Further, in this embodiment, the burnout air introducing port 10 is directly connected to the surface of the solid electrolyte 2 and a part of the external electrode 6a by one burnout introducing pipe 11. It is not necessarily limited to this, but a plurality of burnout air introduction pipes 1
By radially providing 1 around the solid electrolyte 2 and the external electrode 6a, burnout air can be supplied to the entire surfaces of the solid electrolyte 2 and the external electrode 6a.

[0022]

As described above, according to the O ₂ sensor of the present invention, since the air introduction pipe for communicating the burnout air introduction port inside the protection pipe and the vicinity of the external electrode is provided, it is appropriate. A sufficient burnout air amount can be supplied to the external electrode and the solid electrolyte to reliably remove the soot that has adhered by combustion, thereby maintaining accurate measurement of the carbon concentration in the furnace. Further, it is possible to prevent the deterioration of the electrodes of the O ₂ sensor and prolong the service life.

[Brief description of the drawings]

FIG. 1 is a schematic configuration diagram showing an O ₂ sensor according to an embodiment of the present invention.

FIG. 2 is a principle diagram showing the principle of an O ₂ sensor.

FIG. 3 is a sectional view of an essential part showing an O ₂ sensor according to an embodiment of the present invention.

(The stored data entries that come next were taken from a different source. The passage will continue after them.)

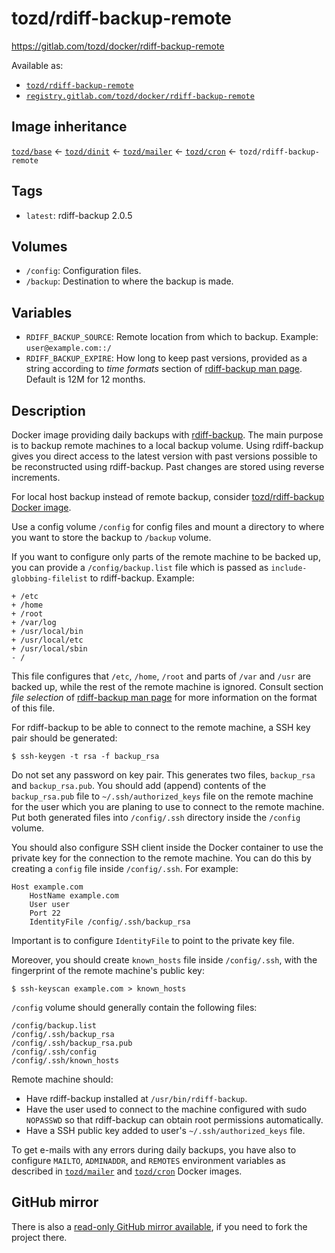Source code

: # tozd/rdiff-backup-remote

<https://gitlab.com/tozd/docker/rdiff-backup-remote>

Available as:

- [`tozd/rdiff-backup-remote`](https://hub.docker.com/r/tozd/rdiff-backup-remote)
- [`registry.gitlab.com/tozd/docker/rdiff-backup-remote`](https://gitlab.com/tozd/docker/rdiff-backup-remote/container_registry)

## Image inheritance

[`tozd/base`](https://gitlab.com/tozd/docker/base) ← [`tozd/dinit`](https://gitlab.com/tozd/docker/dinit) ← [`tozd/mailer`](https://gitlab.com/tozd/docker/mailer) ← [`tozd/cron`](https://gitlab.com/tozd/docker/cron) ← `tozd/rdiff-backup-remote`

## Tags

- `latest`: rdiff-backup 2.0.5

## Volumes

- `/config`: Configuration files.
- `/backup`: Destination to where the backup is made.

## Variables

- `RDIFF_BACKUP_SOURCE`: Remote location from which to backup. Example: `user@example.com::/`
- `RDIFF_BACKUP_EXPIRE`: How long to keep past versions, provided as a string according to
  _time formats_ section of [rdiff-backup man page](http://www.nongnu.org/rdiff-backup/rdiff-backup.1.html).
  Default is 12M for 12 months.

## Description

Docker image providing daily backups with [rdiff-backup](http://www.nongnu.org/rdiff-backup/).
The main purpose is to backup remote machines to a local backup volume. Using rdiff-backup
gives you direct access to the latest version with past versions possible to be
reconstructed using rdiff-backup. Past changes are stored using reverse increments.

For local host backup instead of remote backup, consider
[tozd/rdiff-backup Docker image](https://gitlab.com/tozd/docker/rdiff-backup).

Use a config volume `/config` for config files and mount a directory to where
you want to store the backup to `/backup` volume.

If you want to configure only parts of the remote machine to be backed up, you can provide
a `/config/backup.list` file which is passed as `include-globbing-filelist` to rdiff-backup.
Example:

```
+ /etc
+ /home
+ /root
+ /var/log
+ /usr/local/bin
+ /usr/local/etc
+ /usr/local/sbin
- /
```

This file configures that `/etc`, `/home`, `/root` and parts of `/var` and `/usr` are backed up, while the
rest of the remote machine is ignored. Consult section _file selection_ of
[rdiff-backup man page](http://www.nongnu.org/rdiff-backup/rdiff-backup.1.html)
for more information on the format of this file.

For rdiff-backup to be able to connect to the remote machine, a SSH key pair should be generated:

```
$ ssh-keygen -t rsa -f backup_rsa
```

Do not set any password on key pair. This generates two files, `backup_rsa` and `backup_rsa.pub`.
You should add (append) contents of the `backup_rsa.pub` file to `~/.ssh/authorized_keys` file on the
remote machine for the user which you are planing to use to connect to the remote machine.
Put both generated files into `/config/.ssh` directory inside the `/config` volume.

You should also configure SSH client inside the Docker container to use the private
key for the connection to the remote machine. You can do this by creating a `config`
file inside `/config/.ssh`. For example:

```
Host example.com
    HostName example.com
    User user
    Port 22
    IdentityFile /config/.ssh/backup_rsa
```

Important is to configure `IdentityFile` to point to the private key file.

Moreover, you should create `known_hosts` file inside `/config/.ssh`, with
the fingerprint of the remote machine's public key:

```
$ ssh-keyscan example.com > known_hosts
```

`/config` volume should generally contain the following files:

```
/config/backup.list
/config/.ssh/backup_rsa
/config/.ssh/backup_rsa.pub
/config/.ssh/config
/config/.ssh/known_hosts
```

Remote machine should:

- Have rdiff-backup installed at `/usr/bin/rdiff-backup`.
- Have the user used to connect to the machine configured with sudo `NOPASSWD`
  so that rdiff-backup can obtain root permissions automatically.
- Have a SSH public key added to user's `~/.ssh/authorized_keys` file.

To get e-mails with any errors during daily backups, you have also to
configure `MAILTO`, `ADMINADDR`, and `REMOTES` environment variables
as described in [`tozd/mailer`](https://gitlab.com/tozd/docker/mailer)
and [`tozd/cron`](https://gitlab.com/tozd/docker/cron) Docker images.

## GitHub mirror

There is also a [read-only GitHub mirror available](https://github.com/tozd/docker-rdiff-backup-remote),
if you need to fork the project there.
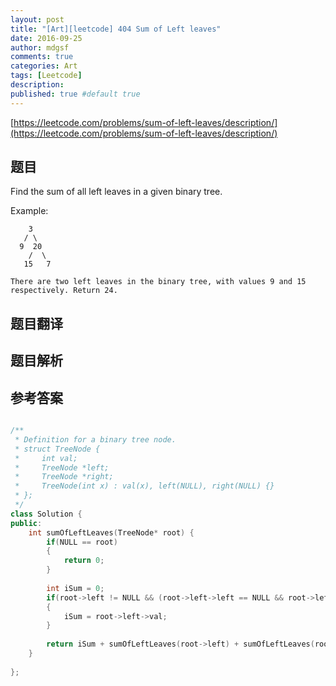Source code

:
 ```yaml
---
layout: post
title: "[Art][leetcode] 404 Sum of Left leaves"
date: 2016-09-25
author: mdgsf
comments: true
categories: Art
tags: [Leetcode]
description:
published: true #default true
---
```


[https://leetcode.com/problems/sum-of-left-leaves/description/](https://leetcode.com/problems/sum-of-left-leaves/description/)

## 题目

Find the sum of all left leaves in a given binary tree.

Example: 

```
    3
   / \
  9  20
    /  \
   15   7

There are two left leaves in the binary tree, with values 9 and 15 respectively. Return 24.
```

## 题目翻译

## 题目解析

## 参考答案

```cpp

/**
 * Definition for a binary tree node.
 * struct TreeNode {
 *     int val;
 *     TreeNode *left;
 *     TreeNode *right;
 *     TreeNode(int x) : val(x), left(NULL), right(NULL) {}
 * };
 */
class Solution {
public:
    int sumOfLeftLeaves(TreeNode* root) {
        if(NULL == root)
        {
            return 0;
        }
        
        int iSum = 0;
        if(root->left != NULL && (root->left->left == NULL && root->left->right == NULL))
        {
            iSum = root->left->val;
        }
        
        return iSum + sumOfLeftLeaves(root->left) + sumOfLeftLeaves(root->right);
    }
    
};

```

FIG. 4 is a sectional view of an essential part showing an O ₂ sensor according to another embodiment of the present invention.

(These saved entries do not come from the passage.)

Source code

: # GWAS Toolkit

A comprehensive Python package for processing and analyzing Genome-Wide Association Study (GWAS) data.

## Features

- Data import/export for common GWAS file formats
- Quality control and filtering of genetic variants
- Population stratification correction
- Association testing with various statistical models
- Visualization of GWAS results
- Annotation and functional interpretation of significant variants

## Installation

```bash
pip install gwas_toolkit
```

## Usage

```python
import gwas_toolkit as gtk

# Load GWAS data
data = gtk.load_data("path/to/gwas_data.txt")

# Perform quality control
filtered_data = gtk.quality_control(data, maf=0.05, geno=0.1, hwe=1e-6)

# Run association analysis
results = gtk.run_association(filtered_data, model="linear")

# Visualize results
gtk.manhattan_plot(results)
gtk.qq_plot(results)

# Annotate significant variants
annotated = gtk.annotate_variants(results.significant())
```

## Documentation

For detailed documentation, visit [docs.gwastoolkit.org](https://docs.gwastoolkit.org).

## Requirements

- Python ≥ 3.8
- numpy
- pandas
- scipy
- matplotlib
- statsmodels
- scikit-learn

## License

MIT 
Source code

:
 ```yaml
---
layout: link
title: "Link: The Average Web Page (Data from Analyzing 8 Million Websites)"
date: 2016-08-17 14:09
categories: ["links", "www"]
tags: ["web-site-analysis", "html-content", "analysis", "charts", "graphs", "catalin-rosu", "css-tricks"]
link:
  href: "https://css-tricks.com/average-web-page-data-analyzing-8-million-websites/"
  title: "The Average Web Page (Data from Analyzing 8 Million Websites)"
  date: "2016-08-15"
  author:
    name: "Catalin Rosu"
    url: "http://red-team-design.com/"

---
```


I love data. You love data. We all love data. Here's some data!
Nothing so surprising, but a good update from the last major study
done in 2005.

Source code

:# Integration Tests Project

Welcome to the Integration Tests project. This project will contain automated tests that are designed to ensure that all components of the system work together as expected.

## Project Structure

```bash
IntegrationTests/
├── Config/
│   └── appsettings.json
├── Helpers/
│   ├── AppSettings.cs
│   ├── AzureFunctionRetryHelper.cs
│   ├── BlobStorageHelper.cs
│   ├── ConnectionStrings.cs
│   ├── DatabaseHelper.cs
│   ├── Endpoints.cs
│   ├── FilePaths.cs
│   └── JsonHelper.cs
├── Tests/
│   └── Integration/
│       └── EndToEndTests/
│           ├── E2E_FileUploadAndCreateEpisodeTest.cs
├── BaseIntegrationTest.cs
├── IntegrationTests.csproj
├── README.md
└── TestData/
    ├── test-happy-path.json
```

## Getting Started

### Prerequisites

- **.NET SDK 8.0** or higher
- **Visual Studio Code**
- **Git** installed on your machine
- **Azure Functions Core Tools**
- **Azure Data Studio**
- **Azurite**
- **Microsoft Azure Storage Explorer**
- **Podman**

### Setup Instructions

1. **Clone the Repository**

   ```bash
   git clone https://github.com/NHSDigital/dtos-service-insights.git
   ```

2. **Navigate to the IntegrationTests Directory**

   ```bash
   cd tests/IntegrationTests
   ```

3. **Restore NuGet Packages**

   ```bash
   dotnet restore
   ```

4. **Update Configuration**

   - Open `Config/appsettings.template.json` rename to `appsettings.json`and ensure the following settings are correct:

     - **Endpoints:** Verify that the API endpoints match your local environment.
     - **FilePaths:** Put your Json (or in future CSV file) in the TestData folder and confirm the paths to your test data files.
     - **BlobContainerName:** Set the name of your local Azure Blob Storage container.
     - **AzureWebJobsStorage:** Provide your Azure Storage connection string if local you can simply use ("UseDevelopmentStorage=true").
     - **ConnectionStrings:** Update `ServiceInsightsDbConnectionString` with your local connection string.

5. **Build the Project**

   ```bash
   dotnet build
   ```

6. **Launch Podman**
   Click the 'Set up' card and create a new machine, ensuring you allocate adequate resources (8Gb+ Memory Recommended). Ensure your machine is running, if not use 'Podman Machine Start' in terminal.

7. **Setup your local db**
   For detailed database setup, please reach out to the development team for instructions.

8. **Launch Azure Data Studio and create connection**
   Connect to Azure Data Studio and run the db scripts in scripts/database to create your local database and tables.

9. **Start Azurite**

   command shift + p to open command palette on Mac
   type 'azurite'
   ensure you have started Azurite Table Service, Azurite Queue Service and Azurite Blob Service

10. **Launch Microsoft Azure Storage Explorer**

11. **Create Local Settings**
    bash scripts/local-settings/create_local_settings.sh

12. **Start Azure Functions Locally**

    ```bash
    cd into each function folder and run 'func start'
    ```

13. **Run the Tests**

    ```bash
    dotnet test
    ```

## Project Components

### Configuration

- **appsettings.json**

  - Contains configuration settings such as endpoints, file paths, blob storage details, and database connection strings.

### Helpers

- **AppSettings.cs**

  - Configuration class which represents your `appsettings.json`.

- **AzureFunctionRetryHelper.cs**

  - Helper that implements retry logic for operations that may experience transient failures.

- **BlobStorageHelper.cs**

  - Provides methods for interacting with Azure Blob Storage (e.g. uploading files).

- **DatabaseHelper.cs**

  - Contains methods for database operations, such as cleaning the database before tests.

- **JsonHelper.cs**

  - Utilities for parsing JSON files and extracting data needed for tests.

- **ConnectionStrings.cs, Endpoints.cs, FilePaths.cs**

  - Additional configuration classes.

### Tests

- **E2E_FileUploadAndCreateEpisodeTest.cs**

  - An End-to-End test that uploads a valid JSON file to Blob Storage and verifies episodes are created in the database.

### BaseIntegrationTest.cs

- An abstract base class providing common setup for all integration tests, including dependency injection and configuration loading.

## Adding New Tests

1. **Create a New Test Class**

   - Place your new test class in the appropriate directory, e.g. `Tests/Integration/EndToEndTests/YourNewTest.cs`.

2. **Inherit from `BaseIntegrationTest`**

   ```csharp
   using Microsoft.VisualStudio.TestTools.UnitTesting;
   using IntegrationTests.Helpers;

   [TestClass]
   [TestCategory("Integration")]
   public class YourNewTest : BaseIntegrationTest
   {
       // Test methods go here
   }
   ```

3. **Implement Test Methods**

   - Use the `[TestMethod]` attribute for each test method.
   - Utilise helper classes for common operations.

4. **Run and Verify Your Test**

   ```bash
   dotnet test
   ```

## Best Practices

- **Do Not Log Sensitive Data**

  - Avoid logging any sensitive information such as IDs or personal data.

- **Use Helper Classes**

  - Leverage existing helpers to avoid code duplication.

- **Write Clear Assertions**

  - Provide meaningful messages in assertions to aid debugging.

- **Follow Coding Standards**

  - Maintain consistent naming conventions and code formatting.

FIG. 5 is a cross-sectional view of essential parts showing a conventional O ₂ sensor.

[Explanation of symbols]

1 is an O ₂ sensor 2 is a solid electrolyte 4 is a furnace atmosphere 5 is a furnace wall 6 is an electrode 6a is an external electrode 6b is an internal electrode 7 is an internal electrode protection pipe 8 is a reference air introduction pipe 9 is a sheath pipe 10 is a burnout air Inlet 11 is a burnout air inlet 12 is a measurement gas inlet 13 is an air supply unit 14 is a filter 15 is a pump 16 is a flow meter 17 is a metal connector 18 is a thermocouple 19 is a protector 20 is a reference air inlet

Claims (2)

[Claims] 1. A solid electrolyte, an external electrode and an internal electrode attached to both ends of the solid electrolyte, a sheath tube including the solid electrolyte, the external electrode, and the internal electrode, and a part of the sheath tube. An oxygen sensor formed by opening a burnout air introduction port, the inside of the sheath tube is particularly defined, and the burnout air introduction port is provided between the burnout air introduction port and the vicinity of the external electrode and the solid electrolyte. An oxygen sensor, which is provided with a burnout air introducing pipe that communicates between them. 2. A solid electrolyte, an external electrode and an internal electrode attached to both ends of the solid electrolyte, a sheath tube including the solid electrolyte, the external electrode, and the internal electrode, and a part of the sheath tube. An oxygen sensor comprising a burnout air introduction port opened by opening the inside of the sheath tube and defining the inside of the sheath pipe, the oxygen sensor being provided between the burnout air introduction port and the vicinity of the external electrode. An oxygen sensor characterized in that a burnout air introduction pipe is provided to communicate between them.